**Information given**
◇ ◇ ◇ ◇ ◇
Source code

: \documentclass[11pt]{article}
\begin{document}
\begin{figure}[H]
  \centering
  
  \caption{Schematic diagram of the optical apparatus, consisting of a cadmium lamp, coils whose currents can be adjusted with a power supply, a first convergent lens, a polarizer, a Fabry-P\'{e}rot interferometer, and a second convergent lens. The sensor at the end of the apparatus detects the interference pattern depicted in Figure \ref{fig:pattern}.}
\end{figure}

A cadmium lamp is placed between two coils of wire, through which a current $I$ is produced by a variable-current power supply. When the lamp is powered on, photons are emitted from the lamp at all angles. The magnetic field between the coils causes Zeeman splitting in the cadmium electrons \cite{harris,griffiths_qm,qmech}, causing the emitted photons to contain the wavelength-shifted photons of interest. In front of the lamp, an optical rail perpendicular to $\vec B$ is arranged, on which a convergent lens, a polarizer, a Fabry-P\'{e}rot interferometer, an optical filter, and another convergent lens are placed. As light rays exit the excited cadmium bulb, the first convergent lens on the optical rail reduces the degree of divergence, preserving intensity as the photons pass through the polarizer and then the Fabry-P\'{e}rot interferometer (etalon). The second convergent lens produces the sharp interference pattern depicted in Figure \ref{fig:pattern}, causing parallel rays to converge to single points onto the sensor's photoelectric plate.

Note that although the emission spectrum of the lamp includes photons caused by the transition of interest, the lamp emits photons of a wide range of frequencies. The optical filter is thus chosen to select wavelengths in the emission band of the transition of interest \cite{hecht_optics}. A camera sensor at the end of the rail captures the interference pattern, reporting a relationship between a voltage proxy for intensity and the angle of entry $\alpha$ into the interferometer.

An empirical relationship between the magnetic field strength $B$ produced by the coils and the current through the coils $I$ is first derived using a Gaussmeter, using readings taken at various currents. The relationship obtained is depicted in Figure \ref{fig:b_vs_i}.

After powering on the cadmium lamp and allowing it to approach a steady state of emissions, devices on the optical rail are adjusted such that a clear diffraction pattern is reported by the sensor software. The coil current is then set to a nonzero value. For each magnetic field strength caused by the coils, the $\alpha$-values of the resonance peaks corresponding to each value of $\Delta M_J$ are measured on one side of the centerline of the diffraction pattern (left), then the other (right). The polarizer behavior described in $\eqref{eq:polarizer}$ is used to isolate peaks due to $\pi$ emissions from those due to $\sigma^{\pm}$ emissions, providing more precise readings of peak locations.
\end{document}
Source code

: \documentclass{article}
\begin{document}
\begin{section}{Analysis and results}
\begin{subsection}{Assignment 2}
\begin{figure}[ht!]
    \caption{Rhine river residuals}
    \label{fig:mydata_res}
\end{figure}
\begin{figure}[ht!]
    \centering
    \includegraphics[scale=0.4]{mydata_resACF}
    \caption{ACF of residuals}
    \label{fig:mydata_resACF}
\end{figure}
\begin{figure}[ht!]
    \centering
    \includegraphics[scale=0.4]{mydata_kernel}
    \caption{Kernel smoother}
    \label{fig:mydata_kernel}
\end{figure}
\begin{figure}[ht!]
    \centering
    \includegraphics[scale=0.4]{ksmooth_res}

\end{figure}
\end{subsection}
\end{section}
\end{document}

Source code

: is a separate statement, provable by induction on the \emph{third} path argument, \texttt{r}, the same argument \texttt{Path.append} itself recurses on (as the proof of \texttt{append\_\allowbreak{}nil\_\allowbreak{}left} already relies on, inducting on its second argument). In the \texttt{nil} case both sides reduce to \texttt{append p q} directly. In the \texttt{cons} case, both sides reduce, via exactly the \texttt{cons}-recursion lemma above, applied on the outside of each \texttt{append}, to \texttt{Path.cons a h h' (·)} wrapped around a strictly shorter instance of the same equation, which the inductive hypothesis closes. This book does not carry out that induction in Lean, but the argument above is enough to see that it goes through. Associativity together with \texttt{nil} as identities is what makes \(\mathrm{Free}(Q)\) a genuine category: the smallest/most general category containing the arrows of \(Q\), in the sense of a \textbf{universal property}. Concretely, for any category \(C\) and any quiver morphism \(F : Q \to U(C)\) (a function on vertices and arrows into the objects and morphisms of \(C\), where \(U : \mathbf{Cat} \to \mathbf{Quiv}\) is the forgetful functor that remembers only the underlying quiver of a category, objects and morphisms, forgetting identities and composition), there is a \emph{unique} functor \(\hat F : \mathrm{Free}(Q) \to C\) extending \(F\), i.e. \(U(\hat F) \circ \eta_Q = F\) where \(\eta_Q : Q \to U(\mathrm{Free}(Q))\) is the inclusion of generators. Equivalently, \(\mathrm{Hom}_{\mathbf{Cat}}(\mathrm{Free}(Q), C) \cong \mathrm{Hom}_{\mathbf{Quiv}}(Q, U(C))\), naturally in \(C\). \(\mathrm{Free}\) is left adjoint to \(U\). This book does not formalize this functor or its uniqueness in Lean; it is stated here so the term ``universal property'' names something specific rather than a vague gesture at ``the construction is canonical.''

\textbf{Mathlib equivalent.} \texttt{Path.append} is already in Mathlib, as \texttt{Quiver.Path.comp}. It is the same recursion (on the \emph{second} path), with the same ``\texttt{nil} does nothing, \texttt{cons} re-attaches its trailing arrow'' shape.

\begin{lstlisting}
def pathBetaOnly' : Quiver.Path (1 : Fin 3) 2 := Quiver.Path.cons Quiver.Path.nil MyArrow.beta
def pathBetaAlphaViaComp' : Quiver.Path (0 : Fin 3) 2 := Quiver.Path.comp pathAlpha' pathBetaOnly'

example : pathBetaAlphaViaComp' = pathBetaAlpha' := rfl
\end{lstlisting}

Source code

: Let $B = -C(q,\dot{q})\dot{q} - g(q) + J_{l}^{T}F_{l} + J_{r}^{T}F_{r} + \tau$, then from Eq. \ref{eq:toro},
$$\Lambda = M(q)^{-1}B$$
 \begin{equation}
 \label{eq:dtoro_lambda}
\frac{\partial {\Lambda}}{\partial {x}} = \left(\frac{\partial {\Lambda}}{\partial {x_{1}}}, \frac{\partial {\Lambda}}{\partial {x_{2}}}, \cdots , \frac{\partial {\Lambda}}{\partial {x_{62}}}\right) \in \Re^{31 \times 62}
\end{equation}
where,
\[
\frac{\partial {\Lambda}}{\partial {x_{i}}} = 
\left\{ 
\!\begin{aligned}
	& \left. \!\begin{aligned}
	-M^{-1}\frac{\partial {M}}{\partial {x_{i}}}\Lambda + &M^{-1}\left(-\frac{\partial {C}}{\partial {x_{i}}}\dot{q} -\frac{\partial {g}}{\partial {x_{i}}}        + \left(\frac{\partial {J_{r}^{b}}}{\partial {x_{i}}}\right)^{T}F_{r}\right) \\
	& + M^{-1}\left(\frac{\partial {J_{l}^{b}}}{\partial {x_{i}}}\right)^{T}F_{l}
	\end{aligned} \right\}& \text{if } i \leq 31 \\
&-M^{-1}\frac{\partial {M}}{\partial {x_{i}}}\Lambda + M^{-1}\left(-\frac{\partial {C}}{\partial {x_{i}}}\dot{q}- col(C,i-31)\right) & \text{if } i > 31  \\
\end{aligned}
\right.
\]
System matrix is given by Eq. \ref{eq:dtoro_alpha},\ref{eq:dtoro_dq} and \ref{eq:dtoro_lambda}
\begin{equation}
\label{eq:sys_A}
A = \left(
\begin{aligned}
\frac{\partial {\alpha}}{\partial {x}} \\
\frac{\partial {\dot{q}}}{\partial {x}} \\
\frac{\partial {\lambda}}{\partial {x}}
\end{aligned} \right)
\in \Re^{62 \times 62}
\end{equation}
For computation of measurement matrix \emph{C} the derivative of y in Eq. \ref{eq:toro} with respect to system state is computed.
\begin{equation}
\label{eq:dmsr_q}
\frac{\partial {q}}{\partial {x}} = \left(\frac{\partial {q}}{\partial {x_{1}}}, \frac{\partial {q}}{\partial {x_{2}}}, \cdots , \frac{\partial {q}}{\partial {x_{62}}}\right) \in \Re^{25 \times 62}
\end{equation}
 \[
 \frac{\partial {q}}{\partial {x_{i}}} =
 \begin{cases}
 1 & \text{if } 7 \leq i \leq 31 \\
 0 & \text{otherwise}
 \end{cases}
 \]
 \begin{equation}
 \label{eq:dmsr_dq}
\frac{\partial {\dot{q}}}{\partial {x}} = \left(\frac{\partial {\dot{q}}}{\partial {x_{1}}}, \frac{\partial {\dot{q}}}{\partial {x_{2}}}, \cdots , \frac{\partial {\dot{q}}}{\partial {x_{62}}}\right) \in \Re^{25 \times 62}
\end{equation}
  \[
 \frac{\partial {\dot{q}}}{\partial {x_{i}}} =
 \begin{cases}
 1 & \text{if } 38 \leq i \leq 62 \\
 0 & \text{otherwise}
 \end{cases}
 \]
◇ ◇ ◇ ◇ ◇
**What the exercise asks**
The lines to copy are those in the listing that contain "aligned".

**Written answer**
\!\begin{aligned}
	& \left. \!\begin{aligned}
	\end{aligned} \right\}& \text{if } i \leq 31 \\
\end{aligned}
\begin{aligned}
\end{aligned} \right)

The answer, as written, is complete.